**EXERCISE REQUIREMENTS:** Which lines of the data below hold "sqrt"? Copy each of them.

*** Opening EXTRACTED RECORDS ***

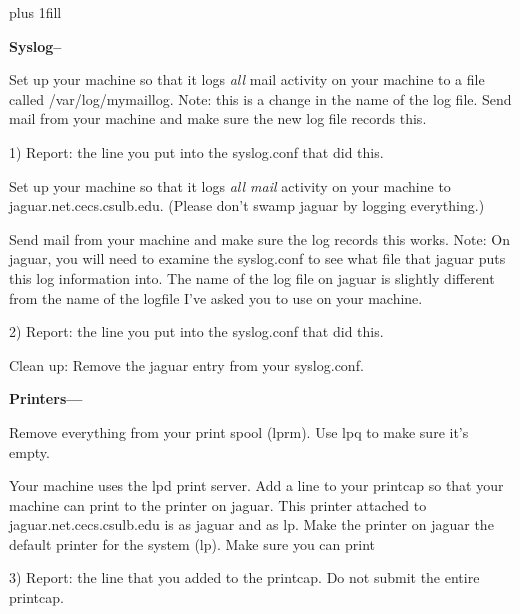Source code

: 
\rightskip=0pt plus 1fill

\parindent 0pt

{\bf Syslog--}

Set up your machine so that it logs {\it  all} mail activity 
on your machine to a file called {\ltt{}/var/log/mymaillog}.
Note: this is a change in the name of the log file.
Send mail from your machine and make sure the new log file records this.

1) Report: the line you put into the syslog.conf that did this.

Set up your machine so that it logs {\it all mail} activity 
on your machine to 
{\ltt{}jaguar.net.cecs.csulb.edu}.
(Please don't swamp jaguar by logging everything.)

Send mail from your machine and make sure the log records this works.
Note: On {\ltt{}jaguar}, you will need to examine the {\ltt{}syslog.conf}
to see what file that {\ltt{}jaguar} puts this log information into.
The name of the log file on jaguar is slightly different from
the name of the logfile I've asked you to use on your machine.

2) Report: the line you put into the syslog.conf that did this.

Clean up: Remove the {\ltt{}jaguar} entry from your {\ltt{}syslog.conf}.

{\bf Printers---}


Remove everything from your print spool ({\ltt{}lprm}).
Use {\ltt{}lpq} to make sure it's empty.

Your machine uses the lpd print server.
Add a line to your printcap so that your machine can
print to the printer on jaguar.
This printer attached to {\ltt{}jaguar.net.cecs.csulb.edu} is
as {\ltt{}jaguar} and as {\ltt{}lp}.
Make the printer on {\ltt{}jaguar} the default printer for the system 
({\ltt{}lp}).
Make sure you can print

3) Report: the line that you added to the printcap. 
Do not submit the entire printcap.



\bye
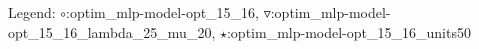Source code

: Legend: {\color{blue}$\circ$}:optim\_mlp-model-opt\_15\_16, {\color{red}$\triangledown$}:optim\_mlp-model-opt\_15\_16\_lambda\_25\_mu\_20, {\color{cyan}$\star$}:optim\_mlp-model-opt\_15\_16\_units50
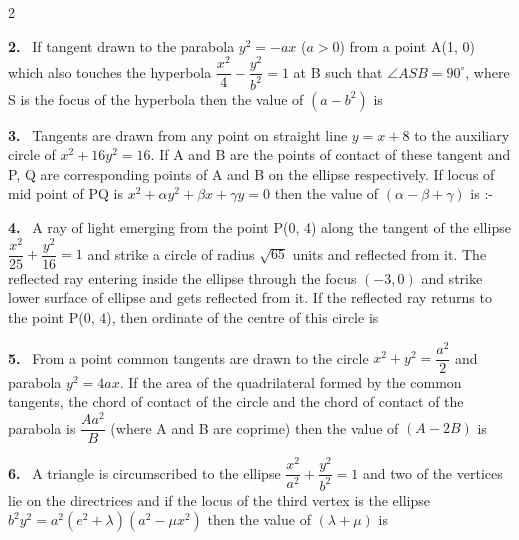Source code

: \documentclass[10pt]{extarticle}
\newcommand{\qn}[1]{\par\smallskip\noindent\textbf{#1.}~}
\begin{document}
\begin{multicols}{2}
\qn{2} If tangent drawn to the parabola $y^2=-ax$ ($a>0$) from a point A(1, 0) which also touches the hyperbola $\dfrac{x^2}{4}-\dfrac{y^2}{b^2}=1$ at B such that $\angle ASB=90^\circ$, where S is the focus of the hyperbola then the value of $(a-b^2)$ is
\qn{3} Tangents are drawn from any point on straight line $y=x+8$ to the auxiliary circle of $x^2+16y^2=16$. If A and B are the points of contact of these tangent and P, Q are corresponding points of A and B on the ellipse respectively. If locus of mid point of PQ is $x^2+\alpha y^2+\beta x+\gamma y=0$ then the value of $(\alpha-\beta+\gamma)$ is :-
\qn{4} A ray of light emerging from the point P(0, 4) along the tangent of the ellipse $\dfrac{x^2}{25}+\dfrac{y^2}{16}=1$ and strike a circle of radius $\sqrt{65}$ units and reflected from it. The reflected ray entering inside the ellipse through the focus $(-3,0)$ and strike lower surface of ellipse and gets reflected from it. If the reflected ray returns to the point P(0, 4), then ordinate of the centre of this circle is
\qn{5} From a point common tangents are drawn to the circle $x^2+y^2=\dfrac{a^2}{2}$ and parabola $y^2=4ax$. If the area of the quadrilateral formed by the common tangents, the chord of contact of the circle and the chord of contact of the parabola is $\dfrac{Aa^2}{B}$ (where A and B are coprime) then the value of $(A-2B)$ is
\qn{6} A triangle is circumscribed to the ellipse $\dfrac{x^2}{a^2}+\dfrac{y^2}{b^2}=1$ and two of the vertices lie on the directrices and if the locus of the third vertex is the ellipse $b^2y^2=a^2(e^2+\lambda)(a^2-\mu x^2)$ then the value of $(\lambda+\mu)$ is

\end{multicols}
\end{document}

*** Closing EXTRACTED RECORDS ***
*** Opening EXTRACTED RECORDS ***

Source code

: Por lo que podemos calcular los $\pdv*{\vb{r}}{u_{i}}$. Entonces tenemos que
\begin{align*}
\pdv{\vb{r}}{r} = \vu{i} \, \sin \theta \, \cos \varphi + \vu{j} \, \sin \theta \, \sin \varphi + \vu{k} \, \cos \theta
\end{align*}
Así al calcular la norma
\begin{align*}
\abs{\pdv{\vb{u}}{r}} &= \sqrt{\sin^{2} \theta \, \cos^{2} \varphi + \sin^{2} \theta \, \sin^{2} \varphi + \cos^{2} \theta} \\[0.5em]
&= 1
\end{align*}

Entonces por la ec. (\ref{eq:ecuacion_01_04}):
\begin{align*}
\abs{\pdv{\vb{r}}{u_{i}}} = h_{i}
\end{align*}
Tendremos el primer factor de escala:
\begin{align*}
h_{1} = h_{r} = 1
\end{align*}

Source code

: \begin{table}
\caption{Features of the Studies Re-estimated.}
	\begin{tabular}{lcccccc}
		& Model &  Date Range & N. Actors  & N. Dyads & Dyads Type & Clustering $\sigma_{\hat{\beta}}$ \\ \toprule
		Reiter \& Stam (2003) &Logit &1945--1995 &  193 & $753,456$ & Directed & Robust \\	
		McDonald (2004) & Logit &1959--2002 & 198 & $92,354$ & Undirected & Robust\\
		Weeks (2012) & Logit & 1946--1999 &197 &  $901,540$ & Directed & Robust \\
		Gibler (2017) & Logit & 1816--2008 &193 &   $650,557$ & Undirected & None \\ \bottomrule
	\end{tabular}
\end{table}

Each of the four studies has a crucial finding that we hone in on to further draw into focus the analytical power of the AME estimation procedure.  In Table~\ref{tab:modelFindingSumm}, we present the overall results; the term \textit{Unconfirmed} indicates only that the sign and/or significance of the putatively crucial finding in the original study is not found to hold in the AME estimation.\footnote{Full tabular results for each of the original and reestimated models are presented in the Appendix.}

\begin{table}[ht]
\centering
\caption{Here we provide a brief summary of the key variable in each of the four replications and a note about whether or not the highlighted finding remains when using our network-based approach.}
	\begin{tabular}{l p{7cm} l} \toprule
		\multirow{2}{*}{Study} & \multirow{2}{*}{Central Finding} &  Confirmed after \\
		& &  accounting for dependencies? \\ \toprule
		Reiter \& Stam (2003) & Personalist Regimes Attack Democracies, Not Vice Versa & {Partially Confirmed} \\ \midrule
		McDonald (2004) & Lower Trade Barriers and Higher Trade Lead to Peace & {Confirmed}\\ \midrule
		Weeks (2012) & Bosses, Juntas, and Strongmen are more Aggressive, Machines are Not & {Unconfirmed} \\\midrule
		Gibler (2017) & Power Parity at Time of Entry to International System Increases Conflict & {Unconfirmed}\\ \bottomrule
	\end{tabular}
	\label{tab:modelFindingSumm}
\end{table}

*** Closing EXTRACTED RECORDS ***

**WORKED SOLUTION:**
\qn{4} A ray of light emerging from the point P(0, 4) along the tangent of the ellipse $\dfrac{x^2}{25}+\dfrac{y^2}{16}=1$ and strike a circle of radius $\sqrt{65}$ units and reflected from it. The reflected ray entering inside the ellipse through the focus $(-3,0)$ and strike lower surface of ellipse and gets reflected from it. If the reflected ray returns to the point P(0, 4), then ordinate of the centre of this circle is
\abs{\pdv{\vb{u}}{r}} &= \sqrt{\sin^{2} \theta \, \cos^{2} \varphi + \sin^{2} \theta \, \sin^{2} \varphi + \cos^{2} \theta} \\[0.5em]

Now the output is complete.